Give the count of unique values in a column

[Documentation](https://pandas.pydata.org/pandas-docs/stable/reference/api/pandas.Series.value_counts.html)

In [None]:
df.sex.value_counts()

In [None]:
df.pclass.value_counts()

## `normalize=True`
This options for `value_counts` divides each count by the sum of counts.

In other words, it computes **probabilities**.

In [None]:
# show counts and shares for ArrestYr column
df.pclass.value_counts(normalize=True)

In [None]:
#sums to one
df.pclass.value_counts(normalize=True).sum()

You can use value counts on more than one variable

In [None]:
df[['survived', 'pclass']].value_counts(normalize=True)

# How to access rows using logical conditioning
Above we used the single bracket to access a column

Another use for a single bracket is to select rows that meet a logical condition.

This is the core pattern: build a **Boolean mask** (a True/False Series) and use it inside `df[ ... ]` to keep only matching rows.

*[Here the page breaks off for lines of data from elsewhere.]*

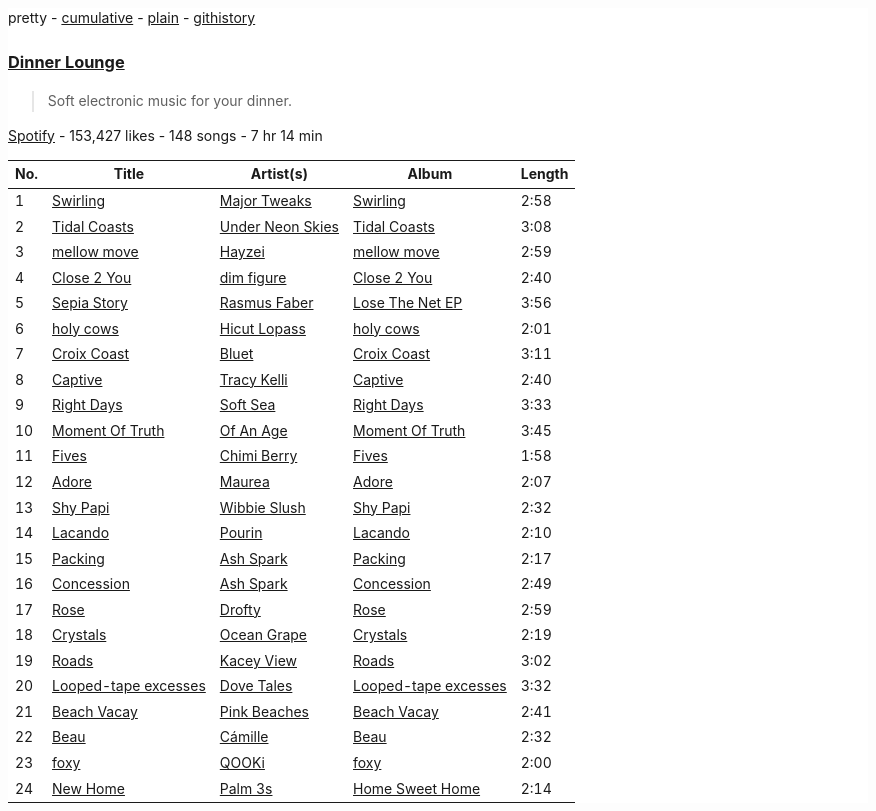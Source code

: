 pretty - [cumulative](/playlists/cumulative/37i9dQZF1DX6kz6Kli3wib.md) - [plain](/playlists/plain/37i9dQZF1DX6kz6Kli3wib) - [githistory](https://github.githistory.xyz/mackorone/spotify-playlist-archive/blob/main/playlists/plain/37i9dQZF1DX6kz6Kli3wib)

### [Dinner Lounge](https://open.spotify.com/playlist/37i9dQZF1DX6kz6Kli3wib)

> Soft electronic music for your dinner.

[Spotify](https://open.spotify.com/user/spotify) - 153,427 likes - 148 songs - 7 hr 14 min

| No. | Title | Artist(s) | Album | Length |
|---|---|---|---|---|
| 1 | [Swirling](https://open.spotify.com/track/6rT6BWrpnlGhEFSKPLyyKZ) | [Major Tweaks](https://open.spotify.com/artist/5CzHcOIcNE9WsNm9ZXZUkh) | [Swirling](https://open.spotify.com/album/10iE2kgjrk3KZTtK14ukbX) | 2:58 |
| 2 | [Tidal Coasts](https://open.spotify.com/track/2zSahxci13KeL5m8ec3yOf) | [Under Neon Skies](https://open.spotify.com/artist/1VU82xmzJyRHGD4IqNKC2H) | [Tidal Coasts](https://open.spotify.com/album/4NYj1xsoq63bVA7mCGm99F) | 3:08 |
| 3 | [mellow move](https://open.spotify.com/track/5aGti5R9GRmjkm7pRnOYTZ) | [Hayzei](https://open.spotify.com/artist/4Fr8mwKk9GLHkjlNrxFNAX) | [mellow move](https://open.spotify.com/album/0H3XaTc8o0uCiFU7TBlJda) | 2:59 |
| 4 | [Close 2 You](https://open.spotify.com/track/6bHFhlpbNHRBhYZlDxpsi8) | [dim figure](https://open.spotify.com/artist/73aCJRcmbFDz9Z8hlt1Oq9) | [Close 2 You](https://open.spotify.com/album/5OkvqQZinScYm3CE3DVqO1) | 2:40 |
| 5 | [Sepia Story](https://open.spotify.com/track/3EppUOHNVjSn5C1WF5QWby) | [Rasmus Faber](https://open.spotify.com/artist/6cdmYp8fPQYDIU1l1Sqt8X) | [Lose The Net EP](https://open.spotify.com/album/3Zrl7BMOKHsfeQ0EyvYeqD) | 3:56 |
| 6 | [holy cows](https://open.spotify.com/track/2nSpe6yeULSw6pu4DEJAN0) | [Hicut Lopass](https://open.spotify.com/artist/1sS4XmaU4vzA2TQ2PbKqJX) | [holy cows](https://open.spotify.com/album/46GCXSORoBE6MnvIGEg6Yb) | 2:01 |
| 7 | [Croix Coast](https://open.spotify.com/track/0jcpgo5z47py0nTtl77Hi5) | [Bluet](https://open.spotify.com/artist/5embwI2sWarwmiyd82DNtI) | [Croix Coast](https://open.spotify.com/album/6gRyaztUc8C29WRQ4kWwuA) | 3:11 |
| 8 | [Captive](https://open.spotify.com/track/4XvGvqSRNM6eemk17RdHuL) | [Tracy Kelli](https://open.spotify.com/artist/2IfgKThwT8TgHMatgOze2v) | [Captive](https://open.spotify.com/album/581ZGUHLRkzzGH03MOnxVs) | 2:40 |
| 9 | [Right Days](https://open.spotify.com/track/33LCCushOR1xZnjwlQqpqp) | [Soft Sea](https://open.spotify.com/artist/1ZHSuZbZPXpAFuQl6XSzYx) | [Right Days](https://open.spotify.com/album/5ze159FKhoZpJZ3VZy9H3E) | 3:33 |
| 10 | [Moment Of Truth](https://open.spotify.com/track/5UtW7NhfDYUmmLy87YKlat) | [Of An Age](https://open.spotify.com/artist/5vbszQaOLYBHG5jjVvF4Le) | [Moment Of Truth](https://open.spotify.com/album/3zgh81HSmMS848FRY1ugqm) | 3:45 |
| 11 | [Fives](https://open.spotify.com/track/13UEDh7Imgd0BTOY0n4wnr) | [Chimi Berry](https://open.spotify.com/artist/33n8Oo5k1zPw2yQ5CkJPSc) | [Fives](https://open.spotify.com/album/0lr9HrEbGPxh0JSllsGsMM) | 1:58 |
| 12 | [Adore](https://open.spotify.com/track/7rLY1ca0qavXjgyhDcETEh) | [Maurea](https://open.spotify.com/artist/6GqXPQOxk9y94VmCzjZMEj) | [Adore](https://open.spotify.com/album/4y0TWPqptIt5Cy94kUEyfm) | 2:07 |
| 13 | [Shy Papi](https://open.spotify.com/track/3DtljtN2uHPJyPO97g73BY) | [Wibbie Slush](https://open.spotify.com/artist/2f93ehlJ2VtVnE8EahLevj) | [Shy Papi](https://open.spotify.com/album/5hZQPlHDYj6c8jX99bijQ4) | 2:32 |
| 14 | [Lacando](https://open.spotify.com/track/7FzrMqCONRlc3twQKA3ldI) | [Pourin](https://open.spotify.com/artist/28eoDOQ57hVzGolimLCQPD) | [Lacando](https://open.spotify.com/album/74GA0mW6J1bRHolW9VzDmg) | 2:10 |
| 15 | [Packing](https://open.spotify.com/track/7oA7o9GBQfEI3kqST4Jnuf) | [Ash Spark](https://open.spotify.com/artist/4nByMghGme4u8Zq4uSuh6w) | [Packing](https://open.spotify.com/album/43RJIf3KRrDg92P6YTtwwR) | 2:17 |
| 16 | [Concession](https://open.spotify.com/track/24ad6v49HSgza51bogmg98) | [Ash Spark](https://open.spotify.com/artist/4nByMghGme4u8Zq4uSuh6w) | [Concession](https://open.spotify.com/album/0W9VfRzTmuPzJmoIb39wzf) | 2:49 |
| 17 | [Rose](https://open.spotify.com/track/0bEixfuWUAwzt6Khi1ccgn) | [Drofty](https://open.spotify.com/artist/0RVQAq5SiopM6KTV68p7FM) | [Rose](https://open.spotify.com/album/6O3C5aOvvsqxAVfcyL1nvV) | 2:59 |
| 18 | [Crystals](https://open.spotify.com/track/02o4X4FcJr6YeDxsNypNrY) | [Ocean Grape](https://open.spotify.com/artist/6jVI2QqhcksiDyvkBPAgtR) | [Crystals](https://open.spotify.com/album/00jgyv6zuR4TrBNJubM84f) | 2:19 |
| 19 | [Roads](https://open.spotify.com/track/1MmHFGCOtt5QDYTVxKkZLU) | [Kacey View](https://open.spotify.com/artist/5V6YChLiAxyybNfGTpdXOi) | [Roads](https://open.spotify.com/album/4AI1ZaPqCCQntJGjVTk79S) | 3:02 |
| 20 | [Looped\-tape excesses](https://open.spotify.com/track/5jXitTj0rgRXOIsxJb6AxE) | [Dove Tales](https://open.spotify.com/artist/70Tk6S5pkOGDREV86Mn8Qf) | [Looped\-tape excesses](https://open.spotify.com/album/3qnZ5AacXwJJcnAsPpyOth) | 3:32 |
| 21 | [Beach Vacay](https://open.spotify.com/track/594cKAdPhzneZmpuOJRNQm) | [Pink Beaches](https://open.spotify.com/artist/4BD1682O6X6qea7XWlo6tq) | [Beach Vacay](https://open.spotify.com/album/3GCaSyRf0LPvVGj4s7n3mW) | 2:41 |
| 22 | [Beau](https://open.spotify.com/track/56xQeo2Z64CwjDGLi4OGni) | [Cámille](https://open.spotify.com/artist/2OXKCjjoMcM8FwpuaWKoRW) | [Beau](https://open.spotify.com/album/5BiZr5UfayYF60iP9624TT) | 2:32 |
| 23 | [foxy](https://open.spotify.com/track/5ulkTVmdOUNaymBoWKA9Ng) | [QOOKi](https://open.spotify.com/artist/5TOUzS7Af3LJBfnTF7E0sq) | [foxy](https://open.spotify.com/album/7AvbXLf6cNq3QUEyZLQ4M4) | 2:00 |
| 24 | [New Home](https://open.spotify.com/track/3fOHXAfr6vkw7E4rbTs97y) | [Palm 3s](https://open.spotify.com/artist/58zVgQ81EzF28TP8yjn8gV) | [Home Sweet Home](https://open.spotify.com/album/1U9SC6WxvpISBIgnlpYaKB) | 2:14 |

**Checkpoint:** Write a condition that keeps only rows where `sex` is `'male'`. Then compute the mean of `survived` for that subset.


## Example 1:
1. First let's remind ourselves what the DataFrame looks like

In [None]:
df

2. Let's see what happens when we test to see if the values in the `coin` column equal `A`

In [None]:
df.pclass==1

Notice that a `Series` was returned.

3. Now let's put that logical condition inside single brackets

We will see that we get back a DataFrame with 323 rows, where the rows all have `pclass==1`

In [None]:
df[df.pclass==1]

## Example 2:
Let's do something similar w/ the `sex` column

In [None]:
df[df['sex']=='male']

## Across multiple columns
When you have more than two logical conditions, you have to use a parentheses to separate them.


In [None]:
df[df.sex=='male' & df.pclass==1]

In [None]:
df[(df.sex=='male') & (df.pclass==1)]

## `unique` and `nunique`
Get the unique elements and number of unique elements


In [None]:
df.pclass.unique()

In [None]:
df.pclass.nunique()

In [None]:
df[df.pclass==1]['pclass'].nunique()


# Lab Task

Try these without looking back too much. The goal is to recognize patterns:
- **count categories** with `.value_counts()`
- **compute averages** with `.mean()`
- **filter rows** with `df[condition]`

If you get stuck, search upward for the closest example and adapt it.


1) What is the name of the fifth column in `df`?

2) Compute the average (mean) value of the `fare` column

3) Use `shape` and logical conditioning to figure out how many people had fares greater than $100


4. Now use `sum` to do the same thing

5. How many unique fares were paid?

6) Use logical conditioning to compute $P(age>25)$

7. What is $P(pclass, survived)?$

8. How many people were in pclass 2 and survived?

9. What is the average age of people who survived?